By the time you read this, you’ll probably have already seen numerous obituaries and tributes to George, full of telling details and amusing anecdotes. I can’t compete with any of them. I never even met the man. And yet I feel as though I knew him well. In many ways, he could have been my father.
Hear me out on this. George was born and raised in Massachusetts and talked like it. Same for my dad. They were born less than a year apart. George played the piano and loved jazz. So did my dad. George served in World War II and then went to Boston University, as my dad did. In his later years, George liked to wear an Irish plaid cap; my dad had remarkably similar taste in haberdashery.
When George moved his Storyville club to Boston’s Kenmore Square in 1950, my dad became a regular patron. Like George, he’d hung out on 52nd Street in New York after the war, and he was thrilled that he could find a similar ambience right down the street from Fenway Park on the ground floor of the Hotel Buckminster. In 1954, George put on a jazz festival in Newport, Rhode Island, and my dad was there too. In my youth I heard many a story of Newport in the ’50s: Brubeck and Mulligan, Monk and Miles, and Paul Gonsalves’ 27 choruses on “Diminuendo and Crescendo in Blue.”
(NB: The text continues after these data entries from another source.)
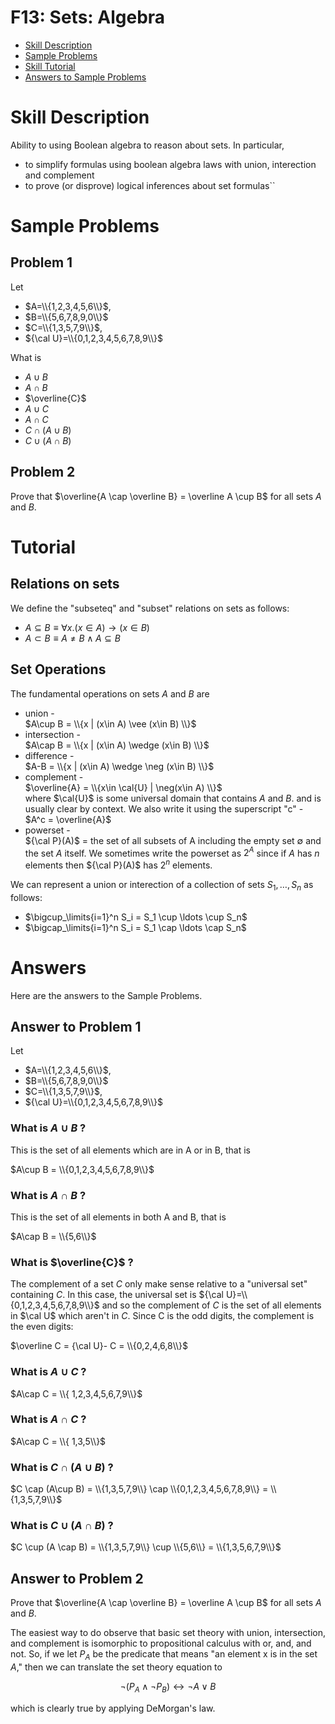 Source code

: # F13: Sets: Algebra


* [Skill Description](#skill-description)
* [Sample Problems](#Sample-Problems)
* [Skill Tutorial](#Tutorial)
* [Answers to Sample Problems](#Answers)

# Skill Description
Ability to using Boolean algebra to reason about sets. 
In particular, 
* to simplify formulas using boolean algebra laws with union, interection and complement
* to prove (or disprove) logical inferences about set formulas``

# Sample Problems

## Problem 1
Let 
* $A=\\{1,2,3,4,5,6\\}$,
* $B=\\{5,6,7,8,9,0\\}$
* $C=\\{1,3,5,7,9\\}$,
* ${\cal U}=\\{0,1,2,3,4,5,6,7,8,9\\}$

What is
* $A\cup B$
* $A\cap B$
* $\overline{C}$
* $A\cup C$
* $A\cap C$
* $C \cap (A\cup B)$
* $C \cup (A \cap B)$

## Problem 2
Prove that $\overline{A \cap \overline B} = \overline A \cup B$ for all sets $A$ and $B$.


# Tutorial 
## Relations on sets
We define the "subseteq" and "subset" relations on sets as follows:
* $A\subseteq B \equiv \forall x.  (x\in A) \rightarrow (x\in B)$
* $A\subset B \equiv A\ne B \wedge A\subseteq B$

## Set Operations
The fundamental operations on sets $A$ and $B$ are
* union -  
  $A\cup B = \\{x | (x\in A) \vee (x\in B) \\}$
* intersection -  
  $A\cap B = \\{x | (x\in A) \wedge (x\in B) \\}$
* difference -  
  $A-B = \\{x | (x\in A) \wedge \neg (x\in B) \\}$
* complement -  
  $\overline{A} = \\{x\in \cal{U} | \neg(x\in A) \\}$  
  where $\cal{U}$ is some universal domain that contains $A$ and $B$.
  and is usually clear by context. We also write it using the superscript "c" -
  $A^c = \overline{A}$
* powerset -  
  ${\cal P}(A)$ = the set of all subsets of A including the empty set $\emptyset$ and the set $A$ itself.
  We sometimes write the powerset as $2^{A}$ since if $A$ has $n$ elements then ${\cal P}(A)$ has $2^n$ elements.

We can represent a union or interection of a collection of sets $S_1,\ldots,S_n$ as follows:
* $\bigcup_\limits{i=1}^n S_i = S_1 \cup \ldots \cup S_n$
* $\bigcap_\limits{i=1}^n S_i = S_1 \cap \ldots \cap S_n$


# Answers
Here are the answers to the Sample Problems.

## Answer to Problem 1
Let 
* $A=\\{1,2,3,4,5,6\\}$,
* $B=\\{5,6,7,8,9,0\\}$
* $C=\\{1,3,5,7,9\\}$,
* ${\cal U}=\\{0,1,2,3,4,5,6,7,8,9\\}$


### What is $A\cup B$ ?
   This is the set of all elements which are in A or in B, that is 
   
   $A\cup B = \\{0,1,2,3,4,5,6,7,8,9\\}$
   
### What is $A\cap B$ ? 
  This is the set of all elements in both A and B, that is
  
  $A\cap B = \\{5,6\\}$

### What is $\overline{C}$ ?
The complement of a set $C$ only make sense relative to a "universal set" containing $C$. In this case,
the universal set is ${\cal U}=\\{0,1,2,3,4,5,6,7,8,9\\}$ and so the complement of $C$ is the set of all elements in 
$\cal U$ which aren't in $C$. Since C is the odd digits, the complement is the even digits:

$\overline C = {\cal U}- C = \\{0,2,4,6,8\\}$

### What is $A\cup C$ ?
$A\cap C = \\{ 1,2,3,4,5,6,7,9\\}$

### What is $A\cap C$ ?
$A\cap C = \\{ 1,3,5\\}$

### What is $C \cap (A\cup B)$ ?
$C \cap (A\cup B) = \\{1,3,5,7,9\\} \cap \\{0,1,2,3,4,5,6,7,8,9\\} = \\{1,3,5,7,9\\}$


### What is $C \cup (A \cap B)$ ?
$C \cup (A \cap B) = \\{1,3,5,7,9\\} \cup \\{5,6\\} = \\{1,3,5,6,7,9\\}$

## Answer to Problem 2
Prove that $\overline{A \cap \overline B} = \overline A \cup B$ for all sets $A$ and $B$.

The easiest way to do observe that basic set theory with union, intersection, and complement
is isomorphic to propositional calculus with or, and, and not.  So, if we let $P_A$ be the predicate
that means "an element x is in the set $A$," then we can translate the set theory equation to

$$\neg (P_A \wedge \neg P_B) \leftrightarrow \neg A \vee B$$

which is clearly true by applying DeMorgan's law.
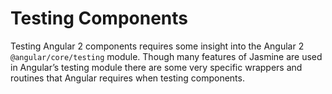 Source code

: # Testing Components

Testing Angular 2 components requires some insight into the Angular 2 `@angular/core/testing` module. Though many features of Jasmine are used in Angular’s testing module there are some very specific wrappers and routines that Angular requires when testing components.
At this point, the paths diverged. My dad became a newspaperman, while George’s career as an impresario gradually took on the weight of legend. Even in a much-diminished role, he continued to pursue his Newport dream well into the 21st century. Dad wasn’t watching anymore; he passed away in March 2004.
I’ve previously noted that, given where and how I grew up, it was strange that I never went to the Newport Jazz Festival until I was in my forties and editor of this magazine. But today, in the wake of George’s passing, I can’t help noting that my first time at Newport was his last. Was it luck or fate or mere coincidence? All I know is that I watched him give his final public performance as a pianist, with Christian McBride and Jon Faddis providing loving support, that I saw him whizzing around Fort Adams in the golf cart labeled “The Wein Machine,” that I noted that familiar-looking cap on his head, and that I felt I was back among family.
On behalf of myself and my father and every person who has benefited from George Wein’s invaluable contributions to the world, all I can say now is: Thank you.